Whence should remedy come? From kings? Unlikely. The account of the wise and holy institutions of the Utopians is set against a debate between Morus and Hythloday – either of whose invented characters More himself might have played; now one, now the other – about the nature of counsel. Hythloday was a philosopher, perfectly qualified to serve princes, urged Morus. But Hythloday knew that such service was not freedom, and that it was folly to believe that princes would listen to truths that they did not wish to hear. Worse, the wise, the honest counsellor would become a screen for the wickedness and folly of others. This was precisely the debate that the real More had had with his friend Erasmus, and within himself. When Hythloday described the counsellors to the king of France in secret session, devising strategems for foreign conquest, his imaginary picture was tellingly close to the contemporary diplomatic reality. All their destabilizing schemes were ones which any Renaissance prince, set on glory rather than peace, would use, not least More’s own real prince, Henry VIII. Who could provide an example and restrain the warlike princes of Europe? The Pope, Christ’s vicar? Hardly. When Hythloday told of the Utopians, who needed no treaties because the fellowship created by nature sufficed, he referred to their happy belief that European treaties, sanctioned by the justice of kings and universal reverence for the Pope, were inviolable. Here was desperate irony, for More wrote at a time when the Pope was leading a martial Holy League, which was neither holy nor a league.

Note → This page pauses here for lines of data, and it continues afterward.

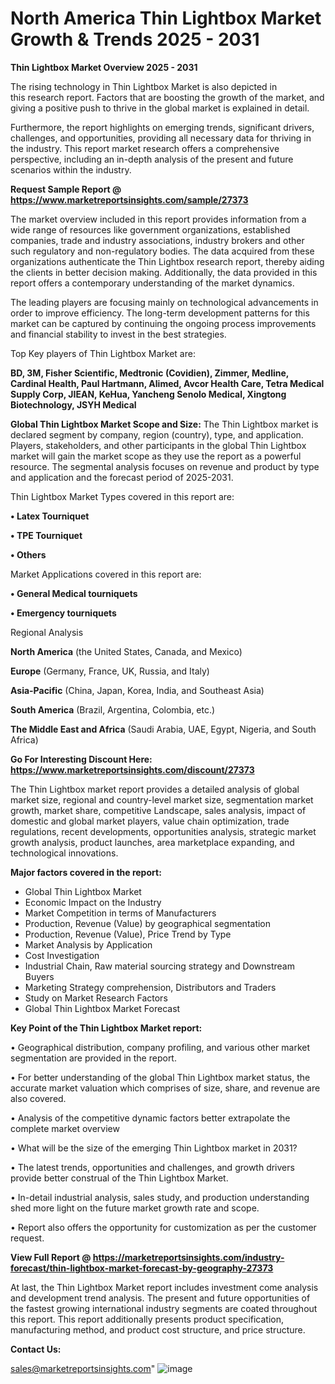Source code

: # North America Thin Lightbox Market Growth & Trends 2025 - 2031

<Strong> Thin Lightbox Market Overview 2025 - 2031</strong>

The rising technology in Thin Lightbox Market is also depicted in this research report. Factors that are boosting the growth of the market, and giving a positive push to thrive in the global market is explained in detail.

Furthermore, the report highlights on emerging trends, significant drivers, challenges, and opportunities, providing all necessary data for thriving in the industry. This report market research offers a comprehensive perspective, including an in-depth analysis of the present and future scenarios within the industry.

<strong>Request Sample Report @ <a href=https://www.marketreportsinsights.com/sample/27373>https://www.marketreportsinsights.com/sample/27373</a></strong>

The market overview included in this report provides information from a wide range of resources like government organizations, established companies, trade and industry associations, industry brokers and other such regulatory and non-regulatory bodies. The data acquired from these organizations authenticate the Thin Lightbox research report, thereby aiding the clients in better decision making. Additionally, the data provided in this report offers a contemporary understanding of the market dynamics.

The leading players are focusing mainly on technological advancements in order to improve efficiency. The long-term development patterns for this market can be captured by continuing the ongoing process improvements and financial stability to invest in the best strategies.

Top Key players of Thin Lightbox Market are:

<strong>BD, 3M, Fisher Scientific, Medtronic (Covidien), Zimmer, Medline, Cardinal Health, Paul Hartmann, Alimed, Avcor Health Care, Tetra Medical Supply Corp, JIEAN, KeHua, Yancheng Senolo Medical, Xingtong Biotechnology, JSYH Medical</strong>

<strong><b>Global Thin Lightbox Market Scope and Size:</b></strong>
The Thin Lightbox market is declared segment by company, region (country), type, and application. Players, stakeholders, and other participants in the global Thin Lightbox market will gain the market scope as they use the report as a powerful resource. The segmental analysis focuses on revenue and product by type and application and the forecast period of 2025-2031.

Thin Lightbox Market Types covered in this report are:

<strong>• Latex Tourniquet

• TPE Tourniquet

• Others</strong>

Market Applications covered in this report are:

<strong>• General Medical tourniquets

• Emergency tourniquets</strong> 

Regional Analysis

<strong>North America</strong> (the United States, Canada, and Mexico)

<strong>Europe</strong> (Germany, France, UK, Russia, and Italy)

<strong>Asia-Pacific</strong> (China, Japan, Korea, India, and Southeast Asia)

<strong>South America</strong> (Brazil, Argentina, Colombia, etc.)

<strong>The Middle East and Africa</strong> (Saudi Arabia, UAE, Egypt, Nigeria, and South Africa)

<strong>Go For Interesting Discount Here: <a href=https://www.marketreportsinsights.com/discount/27373>https://www.marketreportsinsights.com/discount/27373</a></strong>

The Thin Lightbox market report provides a detailed analysis of global market size, regional and country-level market size, segmentation market growth, market share, competitive Landscape, sales analysis, impact of domestic and global market players, value chain optimization, trade regulations, recent developments, opportunities analysis, strategic market growth analysis, product launches, area marketplace expanding, and technological innovations.

<strong><b>Major factors covered in the report:</b></strong>
<ul>
  <li>Global Thin Lightbox Market </li>
  <li>Economic Impact on the Industry</li>
  <li>Market Competition in terms of Manufacturers</li>
  <li>Production, Revenue (Value) by geographical segmentation</li>
  <li>Production, Revenue (Value), Price Trend by Type</li>
  <li>Market Analysis by Application</li>
  <li>Cost Investigation</li>
  <li>Industrial Chain, Raw material sourcing strategy and Downstream Buyers</li>
  <li>Marketing Strategy comprehension, Distributors and Traders</li>
  <li>Study on Market Research Factors</li>
  <li>Global Thin Lightbox Market Forecast</li>
</ul>

<strong><b>Key Point of the Thin Lightbox Market report:</b></strong>

• Geographical distribution, company profiling, and various other market segmentation are provided in the report.

• For better understanding of the global Thin Lightbox market status, the accurate market valuation which comprises of size, share, and revenue are also covered.

• Analysis of the competitive dynamic factors better extrapolate the complete market overview

• What will be the size of the emerging Thin Lightbox market in 2031?

• The latest trends, opportunities and challenges, and growth drivers provide better construal of the Thin Lightbox Market.

• In-detail industrial analysis, sales study, and production understanding shed more light on the future market growth rate and scope.

• Report also offers the opportunity for customization as per the customer request.

<strong><b>View Full Report @ <a href=https://marketreportsinsights.com/industry-forecast/thin-lightbox-market-forecast-by-geography-27373>https://marketreportsinsights.com/industry-forecast/thin-lightbox-market-forecast-by-geography-27373</a></b></strong>


At last, the Thin Lightbox Market report includes investment come analysis and development trend analysis. The present and future opportunities of the fastest growing international industry segments are coated throughout this report. This report additionally presents product specification, manufacturing method, and product cost structure, and price structure.

<strong>Contact Us:</strong>

sales@marketreportsinsights.com"
![image](https://github.com/user-attachments/assets/5e16190c-68c4-497f-a032-4211fae607cc)
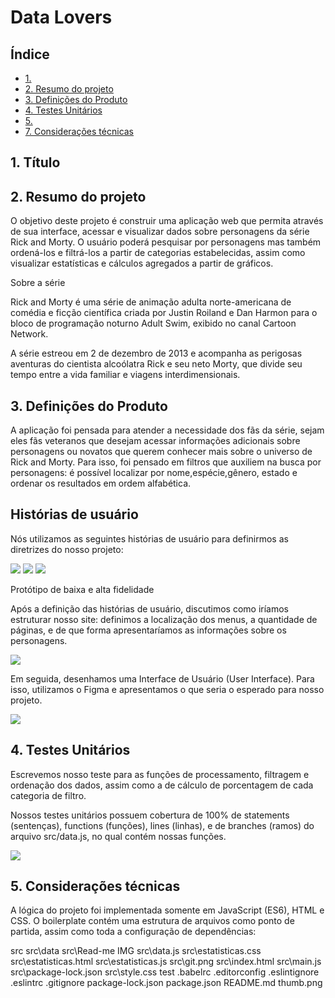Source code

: # Data Lovers

## Índice

- [1. ](#1-)
- [2. Resumo do projeto](#2-resumo-do-projeto)
- [3. Definições do Produto](#3-definições-do-produto)
- [4. Testes Unitários](#4-testes-unitários)
- [5. ](#5-)
- [7. Considerações técnicas](#7-)


## 1. Título

## 2. Resumo do projeto

O objetivo deste projeto é construir uma aplicação web que permita através de sua interface, acessar e visualizar dados sobre personagens da série Rick and Morty. O usuário poderá pesquisar por personagens mas também  ordená-los e filtrá-los a partir de categorias estabelecidas, assim como visualizar estatísticas e cálculos agregados a partir de gráficos.

Sobre a série

Rick and Morty é uma série de animação adulta norte-americana de comédia e ficção científica criada por Justin Roiland e Dan Harmon para o bloco de programação noturno Adult Swim, exibido no canal Cartoon Network.

A série estreou em 2 de dezembro de 2013 e acompanha as perigosas aventuras do cientista alcoólatra Rick e seu neto Morty, que divide seu tempo entre a vida familiar e viagens interdimensionais.

## 3. Definições do Produto

A aplicação foi pensada para atender a necessidade dos fãs da série, sejam eles fãs veteranos que desejam acessar informações adicionais sobre personagens ou novatos que querem conhecer mais sobre o universo de Rick and Morty. Para isso, foi pensado em filtros que auxiliem na busca por personagens: é possível localizar por nome,espécie,gênero, estado e ordenar os resultados em ordem alfabética.


## Histórias de usuário

Nós utilizamos as seguintes histórias de usuário para definirmos as diretrizes do nosso projeto:

<img src="img-readme/H.U 1.jpg">
<img src="img-readme/H.U 2.jpg">
<img src="img-readme/H.U 3.jpg">

Protótipo de baixa e alta fidelidade

Após a definição das histórias de usuário, discutimos como iríamos estruturar nosso site: definimos a localização dos menus, a quantidade de páginas, e de que forma apresentaríamos as informações sobre os personagens.

<img src="img-readme/prototipo_baixa_fidelidade.jpg">

Em seguida, desenhamos  uma Interface de Usuário (User Interface). Para isso, utilizamos o Figma e apresentamos o que seria o esperado para nosso projeto.

<img src="img-readme/prototipo_alta_fidelidade.jpg">

## 4. Testes Unitários

Escrevemos nosso teste para as funções de processamento, filtragem e ordenação dos dados, assim como a de cálculo de porcentagem de cada categoria de filtro. 

Nossos testes unitários possuem cobertura de 100% de statements (sentenças), functions (funções), lines (linhas), e de branches (ramos) do arquivo src/data.js, no qual contém nossas funções.

<img src="img-readme/teste_100.jpg">


## 5.  Considerações técnicas

A lógica do projeto foi implementada somente em JavaScript (ES6), HTML e CSS. 
O boilerplate contém uma estrutura de arquivos como ponto de partida, assim como toda a configuração de dependências:


src
src\data
src\Read-me IMG
src\data.js
src\estatisticas.css
src\estatisticas.html
src\estatisticas.js
src\git.png
src\index.html
src\main.js
src\package-lock.json
src\style.css
test
.babelrc
.editorconfig
.eslintignore
.eslintrc
.gitignore
package-lock.json
package.json
README.md
thumb.png

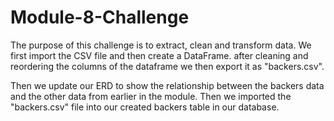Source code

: # Module-8-Challenge
 
The purpose of this challenge is to extract, clean and transform data. We first import the CSV file and then create a DataFrame. after cleaning and reordering the columns of the dataframe we then export it as "backers.csv".

Then we update our ERD to show the relationship between the backers data and the other data from earlier in the module. Then we imported the "backers.csv" file into our created backers table in our database.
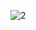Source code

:
![2](https://user-images.githubusercontent.com/86055057/171357758-bd8d3f04-b6ae-4723-82ba-ad1dcc787f15.png)
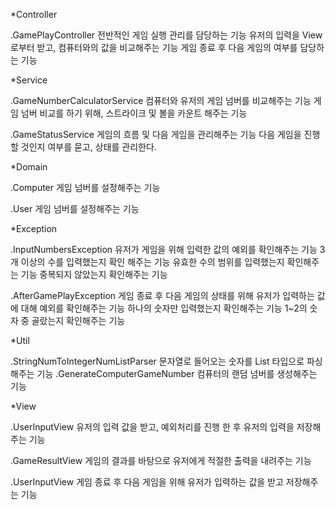 *Controller
    
  .GamePlayController
    전반적인 게임 실행 관리를 담당하는 기능
    유저의 입력을 View로부터 받고, 컴퓨터와의 값을 비교해주는 기능
    게임 종료 후 다음 게임의 여부를 담당하는 기능

*Service

  .GameNumberCalculatorService
    컴퓨터와 유저의 게임 넘버를 비교해주는 기능
    게임 넘버 비교를 하기 위해, 스트라이크 및 볼을 카운트 해주는 기능

  .GameStatusService
    게임의 흐름 및 다음 게임을 관리해주는 기능
    다음 게임을 진행할 것인지 여부를 묻고, 상태를 관리한다.

*Domain

   .Computer
     게임 넘버를 설정해주는 기능
   
   .User
     게임 넘버를 설정해주는 기능

*Exception

   .InputNumbersException
     유저가 게임을 위해 입력한 값의 예외를 확인해주는 기능
     3개 이상의 수를 입력했는지 확인 해주는 기능
     유효한 수의 범위를 입력했는지 확인해주는 기능
     중복되지 않았는지 확인해주는 기능

   .AfterGamePlayException
     게임 종료 후 다음 게임의 상태를 위해 유저가 입력하는 값에 대해 예외를 확인해주는 기능
     하나의 숫자만 입력했는지 확인해주는 기능 
     1~2의 숫자 중 골랐는지 확인해주는 기능

*Util

   .StringNumToIntegerNumListParser
     문자열로 들어오는 숫자를 List 타입으로 파싱해주는 기능
   .GenerateComputerGameNumber
     컴퓨터의 랜덤 넘버를 생성해주는 기능

*View

   .UserInputView
     유저의 입력 값을 받고, 예외처리를 진행 한 후 유저의 입력을 저장해주는 기능
   
   .GameResultView
     게임의 결과를 바탕으로 유저에게 적절한 출력을 내려주는 기능

   .UserInputView
     게임 종료 후 다음 게임을 위해 유저가 입력하는 값을 받고 저장해주는 기능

As More dreamt of Utopia and thought upon the creation of political and social institutions which would restrain the human propensity to sin, he was accustoming himself to the prospect of entering royal service. He knew as well as Hythloday that service was near to servitude, and that princes were not inclined to listen. But he accepted the duty to sacrifice private liberty for the public good, and he needed to support
his growing family. At certain times the relationship between scholars and rulers is re-conceived. So it was in the Renaissance. Those who were educated believed themselves to be educated for public service, believed that they could persuade princes, in Church and state, to reform. Scholars left the retreat of their studies to guide the will of princes and thereby change the world.
Utopia
was written and published for those who advised princes. Reform was dependent upon power, but power was vested precisely in those institutions most resistant to reform, where reform was most urgently needed. Thomas More chose, in
Utopia
, to write not a political treatise, but a satire, hoping perhaps that fiction might achieve what philosophy alone could not. He hoped that by presenting an ideal, and confronting this ideal with lamentable reality, reform might be generated. The Utopians themselves were eager to learn and to improve, yet Hythloday doubted that his own society would even remember the Utopians, let alone try to emulate them. At the end of the book, when the fictional More leads Hythloday to supper, he admits that there are many features of the Utopian commonwealth which he would like to see in his own society, yet he never expects them to be introduced.